In different periods of energy storage development, the specific reasons for the negative sentiments are not the same. In the foundation stage, the public showed negative sentiment regarding “subsidies” for various energy storage applications. The government still explored the development of energy storage, and the subsidies were sufficient at that time (Yu et al., 2017). However, the research and promotion of energy storage required huge financial funds. Without government support, enterprises would take a high risk. This caused negative sentiment among the public. In the nurturing stage, the public had negative opinions on the usage of new materials and corporate cooperation.

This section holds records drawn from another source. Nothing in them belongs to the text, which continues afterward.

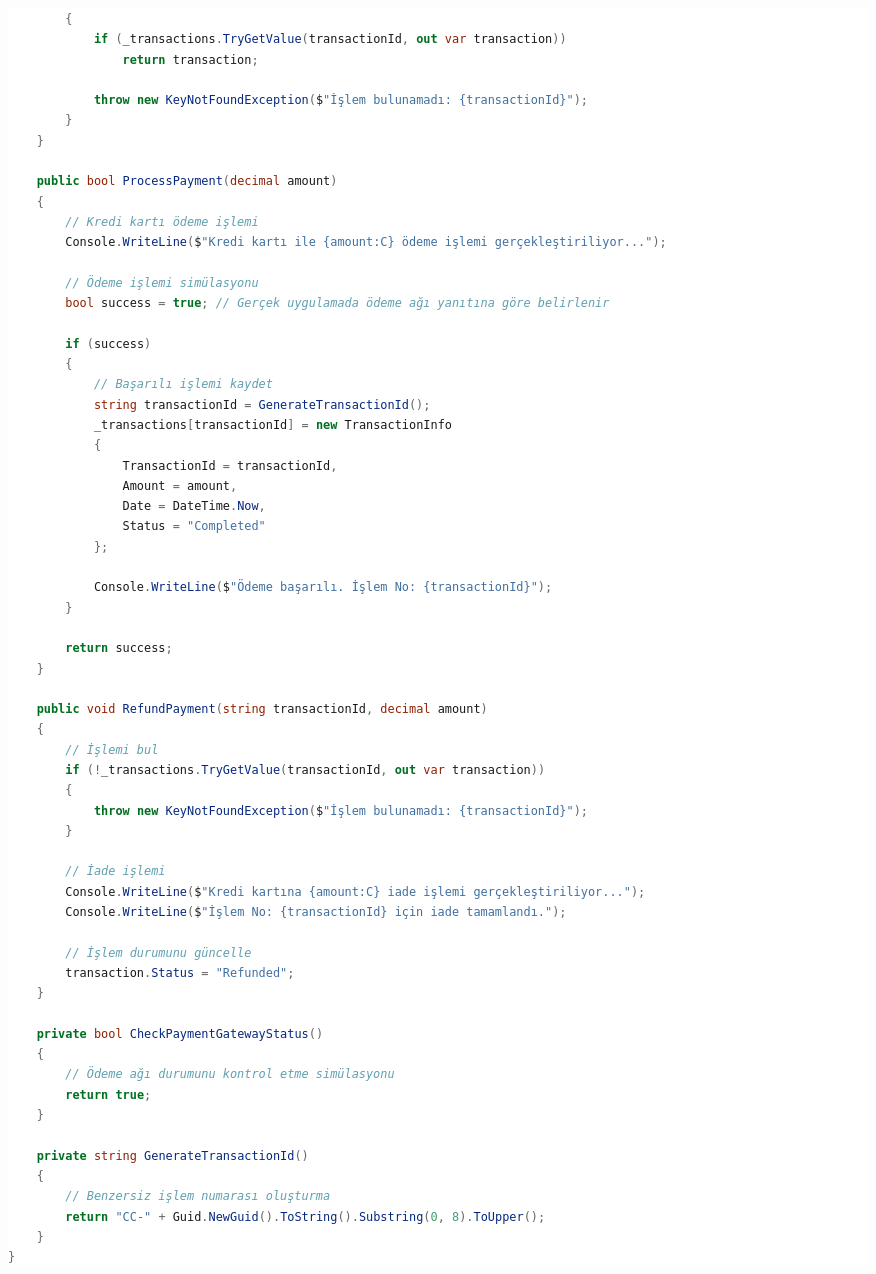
 ```csharp
        {
            if (_transactions.TryGetValue(transactionId, out var transaction))
                return transaction;
                
            throw new KeyNotFoundException($"İşlem bulunamadı: {transactionId}");
        }
    }
    
    public bool ProcessPayment(decimal amount)
    {
        // Kredi kartı ödeme işlemi
        Console.WriteLine($"Kredi kartı ile {amount:C} ödeme işlemi gerçekleştiriliyor...");
        
        // Ödeme işlemi simülasyonu
        bool success = true; // Gerçek uygulamada ödeme ağı yanıtına göre belirlenir
        
        if (success)
        {
            // Başarılı işlemi kaydet
            string transactionId = GenerateTransactionId();
            _transactions[transactionId] = new TransactionInfo
            {
                TransactionId = transactionId,
                Amount = amount,
                Date = DateTime.Now,
                Status = "Completed"
            };
            
            Console.WriteLine($"Ödeme başarılı. İşlem No: {transactionId}");
        }
        
        return success;
    }
    
    public void RefundPayment(string transactionId, decimal amount)
    {
        // İşlemi bul
        if (!_transactions.TryGetValue(transactionId, out var transaction))
        {
            throw new KeyNotFoundException($"İşlem bulunamadı: {transactionId}");
        }
        
        // İade işlemi
        Console.WriteLine($"Kredi kartına {amount:C} iade işlemi gerçekleştiriliyor...");
        Console.WriteLine($"İşlem No: {transactionId} için iade tamamlandı.");
        
        // İşlem durumunu güncelle
        transaction.Status = "Refunded";
    }
    
    private bool CheckPaymentGatewayStatus()
    {
        // Ödeme ağı durumunu kontrol etme simülasyonu
        return true;
    }
    
    private string GenerateTransactionId()
    {
        // Benzersiz işlem numarası oluşturma
        return "CC-" + Guid.NewGuid().ToString().Substring(0, 8).ToUpper();
    }
}

```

Pumped water storage was still the main energy storage method, and progress of various new materials research was slow. Moreover, the lack of cooperation of enterprises, was not conductive to removing obstacles in technology development and promotion. These made the public hold negative sentiments on energy storage in this period. In the stage of commercialization, the public also expressed their concerns on the promotion of energy storage. From the keywords “equipment,” “scale,” “device,” it can be seen that grid construction still faced some challenges. Also, from “Tesla,” “production,” “capacity” and other words, we could find that there are still many problems in the application of energy storage batteries. Therefore, the public had negative sentiments regarding the promotion of energy storage.

Discussion

Energy storage is becoming a key part the electric grid as it has the advantages of absorbing excess power generation and speeding up the clean energy revolution. Through a systematic evolution analysis of energy storage policies, this study concludes that the current development of energy storage has experienced three stages: the foundation stage, the nurturing stage and the commercialization stage. At different stages, the intentions of energy policies were quite different, which shows the characteristics of industrial development. Enterprises and investors can coordinate their resources according to the characteristics of energy policies. Moreover, this study also analyzed the public attitude toward energy storage policies, which can help to improve public recognition. Sentiment analysis results showed that the public’s attitude to energy storage was dominated by positive sentiments, and the proportion of positive emotions was decreasing. The decomposition of positive and negative sentiment focus can help government have a better understanding of the gap between policy intention and policy implementation, thereby optimizing policy making.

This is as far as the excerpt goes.